Già tutti i compratori se n’erano andati e ci preparavamo a fare i conti di cassa, quando vedemmo un’ombra agitarsi nell’angolo più scuro della nostra sala.
— Mi pare che vi sia un altro compratore, — disse Alfonso, che aveva gli sguardi molto lunghi.
— Che sia qualche ladro? — chiese l’artista barbuto. — Meno male che non vi è più nulla da rubare. —
Quell’ombra si fece innanzi con un fare timido, poi avvicinandosi a Ferrol gli disse con voce quasi piangente: — E la zimarra? È proprio vero che voi non la possedete? —
Fu una risata generale: quell’ombra era la vecchia ebrea, l’amica di Quintino.
— Purtroppo la zimarra non c’è più, — le disse Ferrol. — Però….
— Però?… — chiese la vecchia
— Abbiamo ancora l’attaccapanni della zimarra. Può portarvi fortuna. —
La vecchia per poco non morì dalla gioia, e pagò senz’altro cinque lire chiestele da quell’usuraio tubatore. La compratrice volle portarsi via perfino i chiodi che sorreggevano quell’anticaglia sgangherata.
La sera, fatti i conti di cassa, apprendemmo, con nostro stupore, che quell’asta ci aveva fruttato ottantanove lire e sette soldi.
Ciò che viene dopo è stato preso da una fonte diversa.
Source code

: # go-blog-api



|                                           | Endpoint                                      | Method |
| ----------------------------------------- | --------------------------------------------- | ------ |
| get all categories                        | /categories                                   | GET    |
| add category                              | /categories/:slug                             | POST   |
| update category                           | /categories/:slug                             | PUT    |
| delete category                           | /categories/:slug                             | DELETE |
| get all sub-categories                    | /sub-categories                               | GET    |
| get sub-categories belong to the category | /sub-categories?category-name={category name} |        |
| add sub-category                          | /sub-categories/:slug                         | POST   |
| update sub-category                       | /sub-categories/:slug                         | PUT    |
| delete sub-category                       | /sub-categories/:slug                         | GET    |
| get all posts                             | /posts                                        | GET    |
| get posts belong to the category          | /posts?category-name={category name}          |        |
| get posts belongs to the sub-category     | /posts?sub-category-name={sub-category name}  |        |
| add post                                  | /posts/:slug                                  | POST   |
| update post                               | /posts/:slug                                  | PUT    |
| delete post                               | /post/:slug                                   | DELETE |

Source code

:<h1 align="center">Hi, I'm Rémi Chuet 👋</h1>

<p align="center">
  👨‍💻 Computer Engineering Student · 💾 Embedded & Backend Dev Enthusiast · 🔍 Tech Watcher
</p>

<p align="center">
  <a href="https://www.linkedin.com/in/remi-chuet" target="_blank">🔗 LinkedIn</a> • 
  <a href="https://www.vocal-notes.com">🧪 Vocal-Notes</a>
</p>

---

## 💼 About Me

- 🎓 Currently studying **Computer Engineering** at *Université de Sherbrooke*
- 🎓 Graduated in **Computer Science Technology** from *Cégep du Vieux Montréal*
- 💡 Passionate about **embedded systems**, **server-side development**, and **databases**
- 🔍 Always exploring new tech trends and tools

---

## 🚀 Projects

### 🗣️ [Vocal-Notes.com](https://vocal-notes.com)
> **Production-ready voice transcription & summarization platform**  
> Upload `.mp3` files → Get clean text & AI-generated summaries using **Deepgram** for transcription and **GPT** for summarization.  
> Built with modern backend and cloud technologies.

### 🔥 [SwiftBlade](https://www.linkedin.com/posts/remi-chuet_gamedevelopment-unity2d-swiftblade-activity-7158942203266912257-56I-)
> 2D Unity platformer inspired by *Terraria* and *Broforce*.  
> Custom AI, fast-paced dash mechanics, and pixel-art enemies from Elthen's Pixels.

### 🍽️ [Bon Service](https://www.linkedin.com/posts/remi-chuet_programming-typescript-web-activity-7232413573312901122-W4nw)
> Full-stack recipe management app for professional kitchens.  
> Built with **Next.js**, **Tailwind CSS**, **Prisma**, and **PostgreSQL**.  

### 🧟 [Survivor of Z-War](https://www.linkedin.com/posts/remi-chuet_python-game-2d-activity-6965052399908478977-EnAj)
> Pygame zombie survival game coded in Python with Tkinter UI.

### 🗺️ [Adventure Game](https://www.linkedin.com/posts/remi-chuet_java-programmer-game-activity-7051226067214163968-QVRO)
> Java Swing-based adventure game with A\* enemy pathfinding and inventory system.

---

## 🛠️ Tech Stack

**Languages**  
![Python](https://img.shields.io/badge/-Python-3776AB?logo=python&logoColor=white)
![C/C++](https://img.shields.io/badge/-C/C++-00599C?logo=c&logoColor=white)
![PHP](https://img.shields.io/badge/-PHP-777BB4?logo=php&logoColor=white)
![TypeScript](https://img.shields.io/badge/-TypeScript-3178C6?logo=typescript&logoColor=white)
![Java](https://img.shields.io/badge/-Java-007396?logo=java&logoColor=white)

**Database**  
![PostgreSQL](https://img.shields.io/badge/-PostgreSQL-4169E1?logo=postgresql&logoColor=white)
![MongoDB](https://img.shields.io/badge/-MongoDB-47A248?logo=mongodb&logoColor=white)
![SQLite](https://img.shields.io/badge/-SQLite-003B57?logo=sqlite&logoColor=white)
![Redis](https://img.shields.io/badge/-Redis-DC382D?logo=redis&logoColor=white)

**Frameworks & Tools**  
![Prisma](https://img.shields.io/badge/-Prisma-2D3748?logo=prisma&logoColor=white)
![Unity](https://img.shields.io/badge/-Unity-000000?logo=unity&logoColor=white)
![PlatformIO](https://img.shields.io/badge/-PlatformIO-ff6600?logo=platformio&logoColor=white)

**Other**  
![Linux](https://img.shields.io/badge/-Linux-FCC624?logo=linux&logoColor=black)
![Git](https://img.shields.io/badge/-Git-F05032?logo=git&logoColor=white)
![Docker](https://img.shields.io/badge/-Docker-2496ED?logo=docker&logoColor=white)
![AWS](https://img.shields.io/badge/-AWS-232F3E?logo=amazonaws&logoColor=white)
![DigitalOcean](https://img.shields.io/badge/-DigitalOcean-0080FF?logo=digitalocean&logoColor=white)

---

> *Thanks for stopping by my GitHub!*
A mezzanotte già buona parte erano scomparse nella cena d’addio!…
Due giorni dopo io partivo per Parigi assieme all’ex-segretario del moro e all’artista barbuto, avendo potuto vendere miniature pregiate offerte a parte e che avevano fruttata una bella somma.
Ferrol ed il letterato sono invece andati a piantare cavoli in una villettina presa in affitto sulla Riviera Ligure, perchè anche loro hanno venduto i loro lavori e sono oggi assai danarosi.
Ho saputo poi che la nostra Topaia è stata presa da un inglese reduce dal Capo di Buona Speranza e che il letterato e Ferrol portati in alto da non so quale altro colpo di fortuna, sono diventati possessori d’una pariglia…. di asinelli che hanno dipinto da zebre!…
Fu una risata generale: quell’ombra era la vecchia ebrea….
Il magistrato poi è rimasto nella villa ricordando, sospirando, le nostre allegrie.
Rivedrò ancora quei cari amici?… Lo spero.